> **Records supplied**
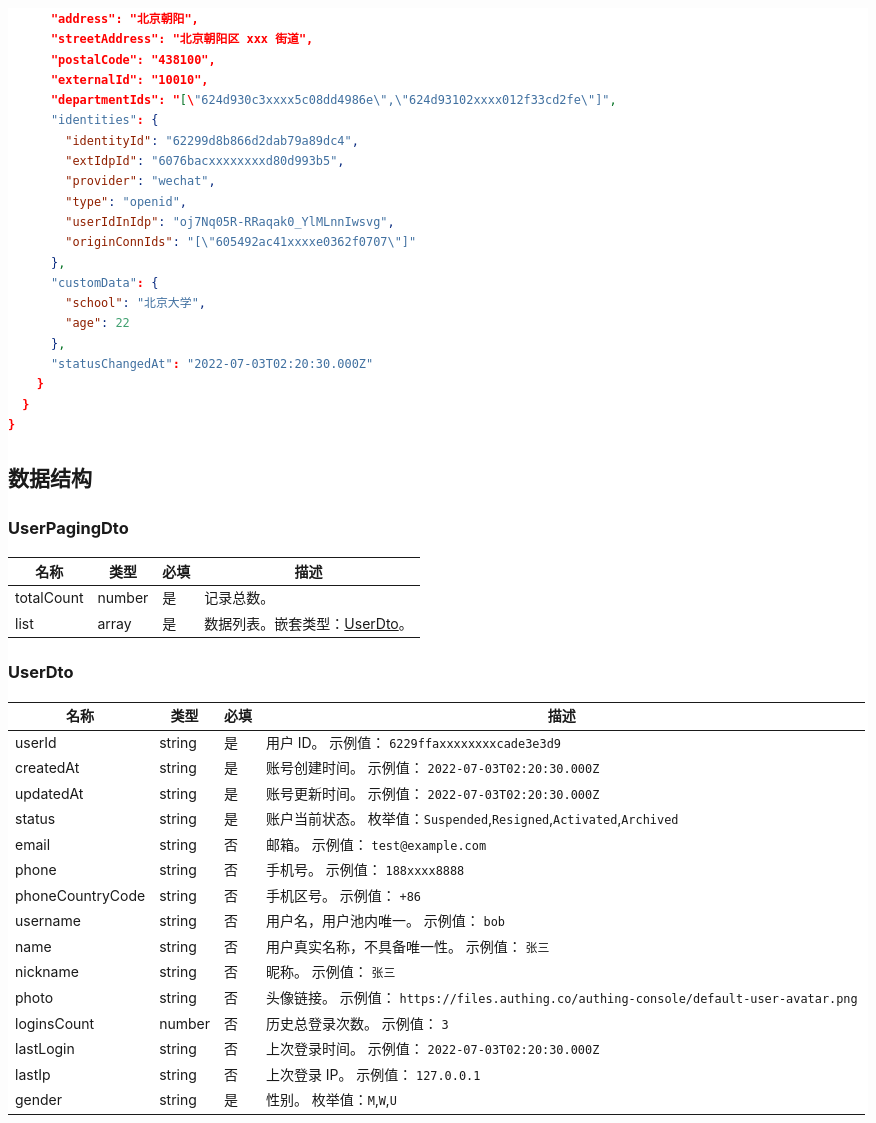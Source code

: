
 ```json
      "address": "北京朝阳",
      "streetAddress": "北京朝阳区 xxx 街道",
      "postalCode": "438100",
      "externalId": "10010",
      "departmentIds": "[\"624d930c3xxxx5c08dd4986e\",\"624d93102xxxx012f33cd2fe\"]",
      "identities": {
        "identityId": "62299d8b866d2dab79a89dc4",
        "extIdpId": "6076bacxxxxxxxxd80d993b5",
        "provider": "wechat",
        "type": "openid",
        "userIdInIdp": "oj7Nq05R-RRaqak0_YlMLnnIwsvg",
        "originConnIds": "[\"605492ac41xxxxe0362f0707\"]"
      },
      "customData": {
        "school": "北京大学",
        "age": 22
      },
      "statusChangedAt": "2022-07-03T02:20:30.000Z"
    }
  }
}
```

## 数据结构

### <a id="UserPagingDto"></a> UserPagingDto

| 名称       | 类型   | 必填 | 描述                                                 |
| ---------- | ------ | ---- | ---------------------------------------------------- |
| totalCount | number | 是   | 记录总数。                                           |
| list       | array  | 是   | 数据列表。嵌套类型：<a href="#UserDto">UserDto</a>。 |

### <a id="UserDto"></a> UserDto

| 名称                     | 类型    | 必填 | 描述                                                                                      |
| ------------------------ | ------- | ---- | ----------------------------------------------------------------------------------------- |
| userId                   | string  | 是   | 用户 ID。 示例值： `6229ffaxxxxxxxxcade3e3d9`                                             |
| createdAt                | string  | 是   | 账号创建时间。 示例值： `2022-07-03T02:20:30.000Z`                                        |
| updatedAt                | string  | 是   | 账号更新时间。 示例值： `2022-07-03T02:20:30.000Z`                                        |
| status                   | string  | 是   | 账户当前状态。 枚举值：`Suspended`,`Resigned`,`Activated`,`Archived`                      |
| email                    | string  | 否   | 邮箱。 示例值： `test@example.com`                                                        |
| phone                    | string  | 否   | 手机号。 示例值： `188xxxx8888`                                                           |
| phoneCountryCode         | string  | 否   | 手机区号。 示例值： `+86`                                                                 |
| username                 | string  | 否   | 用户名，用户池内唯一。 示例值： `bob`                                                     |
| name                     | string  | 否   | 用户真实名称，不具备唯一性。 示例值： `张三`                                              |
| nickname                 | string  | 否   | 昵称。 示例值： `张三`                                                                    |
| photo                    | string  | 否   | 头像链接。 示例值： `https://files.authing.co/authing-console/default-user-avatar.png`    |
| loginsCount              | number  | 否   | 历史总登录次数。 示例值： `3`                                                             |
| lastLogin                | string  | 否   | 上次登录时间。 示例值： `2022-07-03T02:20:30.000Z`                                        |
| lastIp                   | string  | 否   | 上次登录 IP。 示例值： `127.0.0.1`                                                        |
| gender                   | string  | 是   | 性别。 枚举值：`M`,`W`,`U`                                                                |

==

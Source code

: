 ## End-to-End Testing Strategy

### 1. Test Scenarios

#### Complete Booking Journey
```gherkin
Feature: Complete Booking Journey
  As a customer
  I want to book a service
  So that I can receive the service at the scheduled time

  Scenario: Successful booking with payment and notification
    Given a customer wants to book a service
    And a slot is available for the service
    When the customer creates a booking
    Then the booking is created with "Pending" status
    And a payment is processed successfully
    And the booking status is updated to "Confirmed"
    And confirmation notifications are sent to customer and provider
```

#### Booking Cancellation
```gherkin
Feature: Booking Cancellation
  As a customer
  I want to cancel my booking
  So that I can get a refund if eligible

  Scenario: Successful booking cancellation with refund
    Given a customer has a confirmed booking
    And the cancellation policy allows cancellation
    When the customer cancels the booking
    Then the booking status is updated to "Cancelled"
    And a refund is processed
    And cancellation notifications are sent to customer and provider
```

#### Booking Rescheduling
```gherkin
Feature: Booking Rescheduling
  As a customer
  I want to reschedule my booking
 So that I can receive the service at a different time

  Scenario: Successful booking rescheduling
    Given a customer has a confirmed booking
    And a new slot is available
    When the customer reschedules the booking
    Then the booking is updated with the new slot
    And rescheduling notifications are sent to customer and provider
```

> **Task details**
Only lines containing the word "slot" matter here: count them in the entries and give the number, nothing else.

> **Task response**
3